Citizen Science first became prominent in 2006 with the launch of Stardust@home by the University of California-Berkeley, quickly followed in 2007 by Galaxy Zoo, which aimed to classify galaxies from optical images.

Now, many such citizen science projects span all fields of science from astronomy to biology.
The idea is simple: the average human brain is far superior to our most powerful computers when it comes to problems like image recognition.

So citizen science projects combine the brainpower of thousands of ordinary people to solve some of science’s most challenging problems.

What do the citizen scientists get out of it? In most cases, the knowledge that they are helping to expand the frontiers of human knowledge. And perhaps the chance of making a truly great discovery.

The EMU project

The Evolutionary Map of the Universe (EMU) project will survey the radio sky using CSIRO’s new A$165-million ASKAP telescope being built in Western Australia, to understand how galaxies form and evolve.
We expect EMU to discover about 70-million galaxies from their radio emission, compared to the 2.5-million so far known.

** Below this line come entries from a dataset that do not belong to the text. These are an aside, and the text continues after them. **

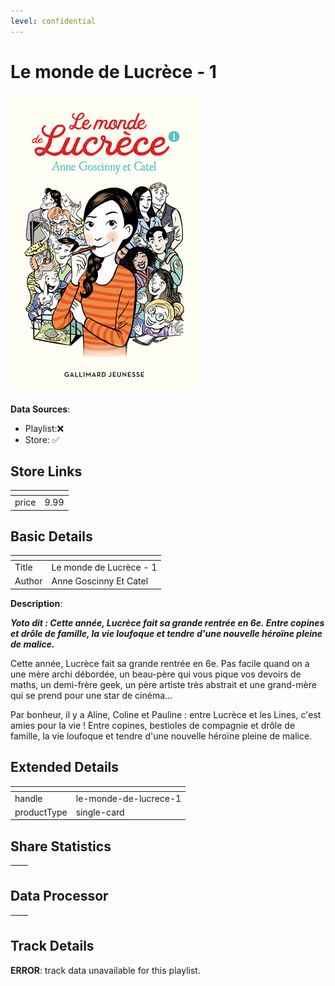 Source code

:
 ```yaml
---
level: confidential
---
```

# Le monde de Lucrèce - 1

![card_[dfTYY].png](../../img/cards/card_[dfTYY].png)

**Data Sources**: 

- Playlist:❌
- Store: ✅


## Store Links

| <!-- --> | <!-- --> |
| - | - |
| price | 9.99 |


## Basic Details

| <!-- --> | <!-- --> |
| - | - |
| Title | Le monde de Lucrèce - 1 |
| Author | Anne Goscinny Et Catel |

**Description**:

_**Yoto dit : Cette année, Lucrèce fait sa grande rentrée en 6e. Entre copines et drôle de famille, la vie loufoque et tendre d'une nouvelle héroïne pleine de malice.**_

Cette année, Lucrèce fait sa grande rentrée en 6e. Pas facile quand on a une mère archi débordée, un beau-père qui vous pique vos devoirs de maths, un demi-frère geek, un père artiste très abstrait et une grand-mère qui se prend pour une star de cinéma...

Par bonheur, il y a Aline, Coline et Pauline : entre Lucrèce et les Lines, c'est amies pour la vie ! Entre copines, bestioles de compagnie et drôle de famille, la vie loufoque et tendre d'une nouvelle héroïne pleine de malice.


## Extended Details

| <!-- --> | <!-- --> |
| - | - |
| handle | le-monde-de-lucrece-1 |
| productType | single-card |


## Share Statistics

| <!-- --> | <!-- --> |
| - | - |


## Data Processor

| <!-- --> | <!-- --> |
| - | - |


## Track Details

**ERROR**: track data unavailable for this playlist.

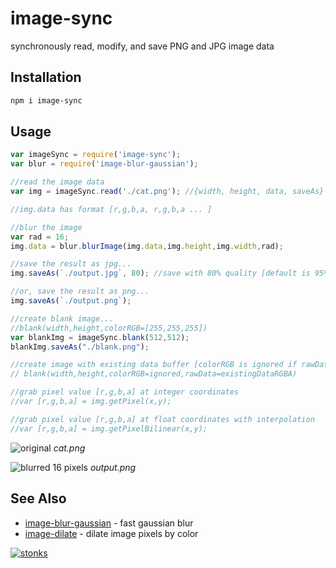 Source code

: # image-sync

synchronously read, modify, and save PNG and JPG image data
## Installation

```sh
npm i image-sync
```

## Usage 

```javascript
var imageSync = require('image-sync');
var blur = require('image-blur-gaussian');

//read the image data
var img = imageSync.read('./cat.png'); //{width, height, data, saveAs}

//img.data has format [r,g,b,a, r,g,b,a ... ]

//blur the image
var rad = 16;
img.data = blur.blurImage(img.data,img.height,img.width,rad); 

//save the result as jpg...
img.saveAs(`./output.jpg`, 80); //save with 80% quality [default is 95%]

//or, save the result as png...
img.saveAs(`./output.png`);

//create blank image...
//blank(width,height,colorRGB=[255,255,255])
var blankImg = imageSync.blank(512,512);
blankImg.saveAs("./blank.png");

//create image with existing data buffer [colorRGB is ignored if rawData is set]
// blank(width,height,colorRGB=ignored,rawData=existingDataRGBA)

//grab pixel value [r,g,b,a] at integer coordinates
//var [r,g,b,a] = img.getPixel(x,y);

//grab pixel value [r,g,b,a] at float coordinates with interpolation
//var [r,g,b,a] = img.getPixelBilinear(x,y);
```

![original](https://i.imgur.com/6swcKzf.png) *cat.png*

![blurred 16 pixels](https://i.imgur.com/D6C2CKt.png) *output.png*


## See Also

- [image-blur-gaussian](https://www.npmjs.com/package/image-blur-gaussian) - fast gaussian blur  
- [image-dilate](https://www.npmjs.com/package/image-dilate) - dilate image pixels by color

[![stonks](https://i.imgur.com/UpDxbfe.png)](https://www.npmjs.com/~stonkpunk)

But we have a problem: to get the best science, we need to cross-match these radio sources with galaxies spotted by infrared and optical telescopes, and no research team has enough members to match 70-million objects by eye.

About half of EMU’s radio sources are galaxies like our own Milky Way, with radio emission resulting from the debris of star formation, so that the radio source is easily matched to the optical galaxy.

The other half are caused by jets of electrons squirting out from a massive black hole at the centre of the galaxy, producing two giant blobs of radio emission either side of the galaxy.